Teknik Analisis Data Data dalam penelitian disusun dari catatan lapangan hasil dari observasi
langsung dan wawancara yang dibuat selama proses penelitian sedangkan analisis data dilakukan selama proses pengumpulan data. Tujuan dari teknik analisis ini adalah untuk memberi kesempatan pada peneliti untuk kembali memikirkan tentang data yang ada dan menyusun strategi guna mengumpulkan data yang kualitasnya lebih baik. hal ini dapat menjadi suatu koreksi yang sehat bagi hal-hal yang terselubung yang tidak terlihat sebelumnya dan membuat analisa sebagai suatu usaha yang terus berjalan dan hidup yang dikaitkan dengan pengaruh kuat dari penelitian lapangan (Milles, 1992 : 73). Dalam penelitian ini, data-data yang telah dikumpulkan kemudian direduksi berdasarkan tingkat kepentingannya serta relevansinya dengan permasalahan sesuai dengan tujuan penelitian.

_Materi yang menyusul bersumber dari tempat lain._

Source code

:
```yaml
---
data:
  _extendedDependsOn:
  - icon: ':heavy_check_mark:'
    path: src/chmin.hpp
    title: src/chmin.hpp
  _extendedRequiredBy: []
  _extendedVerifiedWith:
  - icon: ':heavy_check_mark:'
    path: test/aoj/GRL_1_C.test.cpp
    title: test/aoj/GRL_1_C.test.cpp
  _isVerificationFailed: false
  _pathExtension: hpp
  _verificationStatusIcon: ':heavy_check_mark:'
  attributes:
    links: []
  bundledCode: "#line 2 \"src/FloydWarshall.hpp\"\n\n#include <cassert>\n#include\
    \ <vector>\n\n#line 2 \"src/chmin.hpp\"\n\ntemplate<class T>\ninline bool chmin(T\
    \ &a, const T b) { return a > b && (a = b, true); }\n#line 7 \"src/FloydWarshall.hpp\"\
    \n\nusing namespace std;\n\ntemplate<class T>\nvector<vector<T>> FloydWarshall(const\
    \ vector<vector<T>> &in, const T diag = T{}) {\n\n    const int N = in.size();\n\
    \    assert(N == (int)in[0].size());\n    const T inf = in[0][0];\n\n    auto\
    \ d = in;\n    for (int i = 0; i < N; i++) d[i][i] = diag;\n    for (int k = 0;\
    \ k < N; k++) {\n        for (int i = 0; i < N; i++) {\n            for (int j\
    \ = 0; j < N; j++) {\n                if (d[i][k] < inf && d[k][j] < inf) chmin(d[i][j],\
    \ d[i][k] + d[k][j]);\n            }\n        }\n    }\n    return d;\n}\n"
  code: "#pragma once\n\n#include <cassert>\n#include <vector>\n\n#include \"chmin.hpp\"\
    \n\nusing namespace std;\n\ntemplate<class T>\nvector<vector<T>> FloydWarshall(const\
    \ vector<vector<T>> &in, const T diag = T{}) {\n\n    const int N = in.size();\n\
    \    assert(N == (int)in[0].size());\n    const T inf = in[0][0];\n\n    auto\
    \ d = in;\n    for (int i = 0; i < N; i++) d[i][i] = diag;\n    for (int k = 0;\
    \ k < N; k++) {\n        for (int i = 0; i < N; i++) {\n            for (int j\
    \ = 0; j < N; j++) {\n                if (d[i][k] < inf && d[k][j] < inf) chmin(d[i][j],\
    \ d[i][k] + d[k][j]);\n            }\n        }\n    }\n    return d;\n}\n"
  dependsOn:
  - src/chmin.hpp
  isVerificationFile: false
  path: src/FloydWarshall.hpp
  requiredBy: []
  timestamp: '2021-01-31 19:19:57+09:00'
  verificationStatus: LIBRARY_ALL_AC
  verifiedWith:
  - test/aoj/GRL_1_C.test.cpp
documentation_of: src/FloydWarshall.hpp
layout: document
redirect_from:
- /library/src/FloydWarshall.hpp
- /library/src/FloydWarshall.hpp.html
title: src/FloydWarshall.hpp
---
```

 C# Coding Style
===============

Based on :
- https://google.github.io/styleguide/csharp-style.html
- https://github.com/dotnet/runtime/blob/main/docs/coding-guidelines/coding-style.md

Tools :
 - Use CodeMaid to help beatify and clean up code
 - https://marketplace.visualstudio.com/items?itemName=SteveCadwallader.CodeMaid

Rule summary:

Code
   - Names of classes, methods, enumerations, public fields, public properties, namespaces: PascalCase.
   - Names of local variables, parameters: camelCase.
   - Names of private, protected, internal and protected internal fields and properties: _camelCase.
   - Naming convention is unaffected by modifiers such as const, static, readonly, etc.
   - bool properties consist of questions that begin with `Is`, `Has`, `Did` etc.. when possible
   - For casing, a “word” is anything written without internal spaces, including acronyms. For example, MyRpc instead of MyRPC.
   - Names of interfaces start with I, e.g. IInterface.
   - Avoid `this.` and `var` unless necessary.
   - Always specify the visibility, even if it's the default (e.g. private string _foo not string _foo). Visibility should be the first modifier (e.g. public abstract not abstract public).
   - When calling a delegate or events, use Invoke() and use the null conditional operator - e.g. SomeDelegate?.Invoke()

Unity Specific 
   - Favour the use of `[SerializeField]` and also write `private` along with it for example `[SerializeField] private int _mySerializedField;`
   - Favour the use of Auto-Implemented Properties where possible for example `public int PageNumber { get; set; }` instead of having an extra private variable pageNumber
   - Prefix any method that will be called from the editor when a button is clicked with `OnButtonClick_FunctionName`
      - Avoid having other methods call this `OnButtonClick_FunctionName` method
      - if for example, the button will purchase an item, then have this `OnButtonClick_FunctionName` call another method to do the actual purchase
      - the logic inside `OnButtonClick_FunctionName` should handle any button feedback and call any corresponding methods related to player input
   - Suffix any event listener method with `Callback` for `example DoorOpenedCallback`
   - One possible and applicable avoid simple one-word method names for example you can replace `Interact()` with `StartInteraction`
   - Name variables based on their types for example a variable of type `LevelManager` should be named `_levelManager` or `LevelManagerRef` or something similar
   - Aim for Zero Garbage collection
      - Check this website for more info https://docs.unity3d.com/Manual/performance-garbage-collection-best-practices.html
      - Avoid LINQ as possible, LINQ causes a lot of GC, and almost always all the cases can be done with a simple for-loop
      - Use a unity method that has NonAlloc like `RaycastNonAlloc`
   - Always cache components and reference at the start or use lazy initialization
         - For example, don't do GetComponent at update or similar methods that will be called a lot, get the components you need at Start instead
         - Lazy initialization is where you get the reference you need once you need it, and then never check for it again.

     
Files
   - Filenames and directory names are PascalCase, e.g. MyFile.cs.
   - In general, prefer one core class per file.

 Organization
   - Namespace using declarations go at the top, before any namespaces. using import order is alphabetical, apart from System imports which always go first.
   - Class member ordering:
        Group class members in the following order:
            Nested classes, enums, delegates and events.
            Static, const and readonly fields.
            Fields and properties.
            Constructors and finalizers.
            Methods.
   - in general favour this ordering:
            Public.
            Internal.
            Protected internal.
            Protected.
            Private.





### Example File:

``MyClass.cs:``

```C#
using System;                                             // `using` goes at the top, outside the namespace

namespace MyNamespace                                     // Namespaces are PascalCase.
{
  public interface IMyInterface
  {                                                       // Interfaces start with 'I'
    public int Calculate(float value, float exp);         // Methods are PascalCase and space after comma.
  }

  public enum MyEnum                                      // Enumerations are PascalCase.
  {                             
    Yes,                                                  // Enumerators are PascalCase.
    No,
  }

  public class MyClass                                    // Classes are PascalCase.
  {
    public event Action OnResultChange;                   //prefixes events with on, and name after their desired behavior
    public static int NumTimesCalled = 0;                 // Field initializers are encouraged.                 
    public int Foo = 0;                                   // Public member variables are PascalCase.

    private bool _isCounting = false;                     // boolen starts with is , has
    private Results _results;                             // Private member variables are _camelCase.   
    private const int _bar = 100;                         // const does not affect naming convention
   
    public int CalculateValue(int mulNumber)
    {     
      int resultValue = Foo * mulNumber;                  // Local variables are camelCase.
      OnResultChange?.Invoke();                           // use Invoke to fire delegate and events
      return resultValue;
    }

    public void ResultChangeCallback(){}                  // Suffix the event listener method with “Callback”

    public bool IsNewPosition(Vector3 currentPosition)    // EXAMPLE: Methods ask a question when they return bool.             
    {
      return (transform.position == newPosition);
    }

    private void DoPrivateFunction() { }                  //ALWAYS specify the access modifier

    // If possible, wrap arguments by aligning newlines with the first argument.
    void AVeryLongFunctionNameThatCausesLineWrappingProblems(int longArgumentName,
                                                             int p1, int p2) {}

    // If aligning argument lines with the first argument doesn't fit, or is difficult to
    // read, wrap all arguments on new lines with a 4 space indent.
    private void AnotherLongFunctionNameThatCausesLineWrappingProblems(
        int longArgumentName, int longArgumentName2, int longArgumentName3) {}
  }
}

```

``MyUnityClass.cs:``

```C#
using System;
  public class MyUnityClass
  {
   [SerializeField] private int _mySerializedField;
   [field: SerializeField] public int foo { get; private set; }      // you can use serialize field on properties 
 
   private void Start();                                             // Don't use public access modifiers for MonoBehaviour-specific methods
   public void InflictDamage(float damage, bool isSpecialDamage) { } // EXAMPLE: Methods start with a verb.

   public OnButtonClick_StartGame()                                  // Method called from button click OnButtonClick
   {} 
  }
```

Analisis data dilakukan dengan menjabarkan proses pemberdayaan perempuan yang ada telah mempengaruhi pola pikir masyarakat sehingga memunculkan transformasi sosial. Hasil penjabaran kemudian dianalisis secara kualitatif dan dipaparkan dalam bentuk deskripsi hasil penelitian sehingga dapat dilakukan penarikan kesimpulan.